Aynı zamanda ilerideki zorlukları ve tehlikeleri de artırıyor.
Çünkü Türkiye‘nin de deniz yetki alanları konusundaki hakları gündemdedir.
Doğu Akdeniz büyük bir oyuna sahne oluyor…
*
Bölgedeki devletler sosyo-politik beklentileriyle ilgili bir belirsizlik döneminden geçerken,
Doğu Akdeniz’deki olaylar; Hobbes jeostratejik koşullarında;
Etkili hukuk çözümlemesi için uluslararası hukukun uygulanmasının olanaksızlığını kanıtlıyor.

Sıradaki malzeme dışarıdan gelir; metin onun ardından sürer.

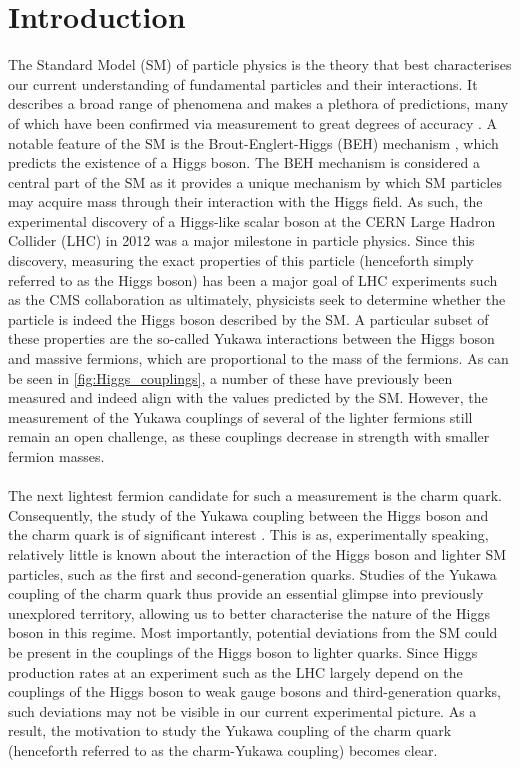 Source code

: \chapter{Introduction}
The Standard Model (SM) of particle physics is the theory that best characterises our current understanding of fundamental particles and their interactions. It describes a broad range of phenomena and makes a plethora of predictions, many of which have been confirmed via measurement to great degrees of accuracy \cite{PhysRevD.110.030001}. A notable feature of the SM is the Brout-Englert-Higgs (BEH) mechanism \cite{Higgs}\cite{EnglertBrout}, which predicts the existence of a Higgs boson. The BEH mechanism is considered a central part of the SM as it provides a unique mechanism by which SM particles may acquire mass through their interaction with the Higgs field. As such, the experimental discovery of a Higgs-like scalar boson at the CERN Large Hadron Collider (LHC) in 2012 \cite{HiggsDiscovery2012CMS}\cite{HiggsDiscovery2012ATLAS} was a major milestone in particle physics. Since this discovery, measuring the exact properties of this particle (henceforth simply referred to as the Higgs boson) has been a major goal of LHC experiments such as the CMS collaboration \cite{CMS_Collaboration2022-xw} as ultimately, physicists seek to determine whether the particle is indeed the Higgs boson described by the SM. A particular subset of these properties are the so-called Yukawa interactions between the Higgs boson and massive fermions, which are proportional to the mass of the fermions. As can be seen in \autoref{fig:Higgs_couplings}, a number of these have previously been measured and indeed align with the values predicted by the SM. However, the measurement of the Yukawa couplings of several of the lighter fermions still remain an open challenge, as these couplings decrease in strength with smaller fermion masses. \\
\\
The next lightest fermion candidate for such a measurement is the charm quark. Consequently, the study of the Yukawa coupling between the Higgs boson and the charm quark is of significant interest \cite{PhysRevD.100.073013}. This is as, experimentally speaking, relatively little is known about the interaction of the Higgs boson and lighter SM particles, such as the first and second-generation quarks. Studies of the Yukawa coupling of the charm quark thus provide an essential glimpse into previously unexplored territory, allowing us to better characterise the nature of the Higgs boson in this regime. Most importantly, potential deviations from the SM could be present in the couplings of the Higgs boson to lighter quarks. Since Higgs production rates at an experiment such as the LHC largely depend on the couplings of the Higgs boson to weak gauge bosons and third-generation quarks, such deviations may not be visible in our current experimental picture. As a result, the motivation to study the Yukawa coupling of the charm quark (henceforth referred to as the charm-Yukawa coupling) becomes clear. \\
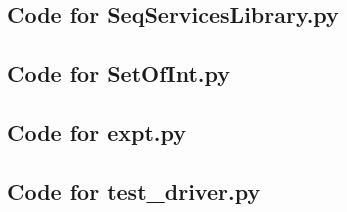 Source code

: \documentclass[12pt,fleqn]{examtst}
\begin{document}
\newpage

\subsection*{Code for SeqServicesLibrary.py}

\noindent 

\newpage

\subsection*{Code for SetOfInt.py}

\noindent 

\newpage

\subsection*{Code for expt.py}

\noindent 

\newpage

\subsection*{Code for test\_driver.py}

\noindent 

\newpage

\end{document}
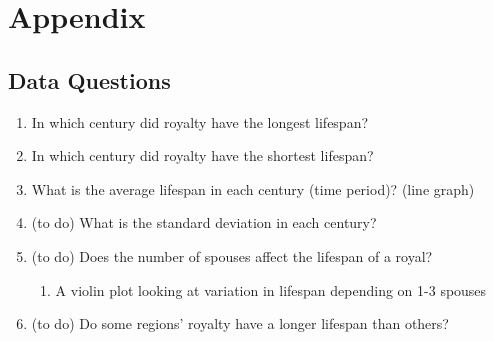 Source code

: \documentclass{article}
\begin{document}
\printbibliography

\section{Appendix}
\subsection{Data Questions}

\begin{enumerate}
    \item In which century did royalty have the longest lifespan? 
    \item In which century did royalty have the shortest lifespan? 
    \item What is the average lifespan in each century (time period)? (line graph) 
    \item (to do) What is the standard deviation  in each century? 
    \item (to do) Does the number of spouses affect the lifespan of a royal? 
    \begin{enumerate}
        \item A violin plot looking at variation in lifespan depending on 1-3 spouses
    \end{enumerate}
    \item (to do) Do some regions’ royalty have a longer lifespan than others? 
\end{enumerate}
\end{document}
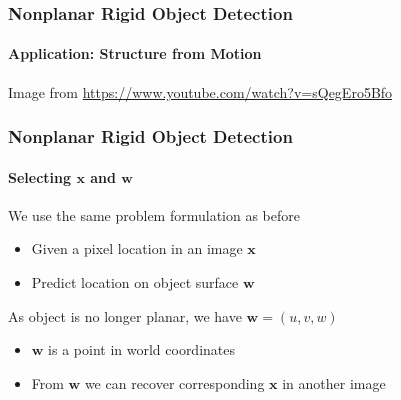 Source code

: \documentclass[xetex,professionalfont]{beamer}
\renewcommand{\vec}[1]{\ensuremath{\mathbf{#1}}}
\newcommand{\vw}{\vec{w}}
\newcommand{\vx}{\vec{x}}
\begin{document}

\begin{frame}
\frametitle{Nonplanar Rigid Object Detection}
\framesubtitle{Application: Structure from Motion}

\begin{center}
    {\centering Image from \url{https://www.youtube.com/watch?v=sQegEro5Bfo}}
\end{center}

\end{frame}


\begin{frame}
\frametitle{Nonplanar Rigid Object Detection}
\framesubtitle{Selecting $\vx$ and $\vw$}

We use the same problem formulation as before
\begin{itemize}
    \item Given a pixel location in an image $\vx$
    \item Predict location on object surface $\vw$
\end{itemize}

\bigskip
As object is no longer planar, we have $\vw=(u,v,w)$
\begin{itemize}
    \item $\vw$ is a point in world coordinates
    \item From $\vw$ we can recover corresponding $\vx$ in another image
\end{itemize}

\end{frame}

\end{document}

Bölge, büyük oyuncular arasında böylesi derin bir rekabet dönemine tanık olmamıştı…
*
Türkiye; Yunanistan‘ın münhasır ekonomik bölge sınırlandırmalarını,
Girit’in güneyinden başlatarak Türkiye, Mısır ve Libya’nın haklarını gasp etmeye çalıştığını,
Libya’daki iç karışıklığı da fırsat bilerek adımlarını hızlandıran Yunanistan’a karşı Türkiye’nin Libya ile anlaşmasının önemini savunuyor.
Erdoğan “Kıbrıs ve Ege’de haddini aşanları yanlış hesap yapmamaları konusunda ikaz ediyoruz.
Bunların efelikleri ordumuzu, gemilerimizi, uçaklarımızı görene kadardır” diyor…
*
Türkiye’nin bu uyarılarına rağmen,
Kıbrıs Rum Kesimi ekonomik bölgesinde (EEZ) Amerikan enerji devi ExxonMobil sondaj yapmaktadır.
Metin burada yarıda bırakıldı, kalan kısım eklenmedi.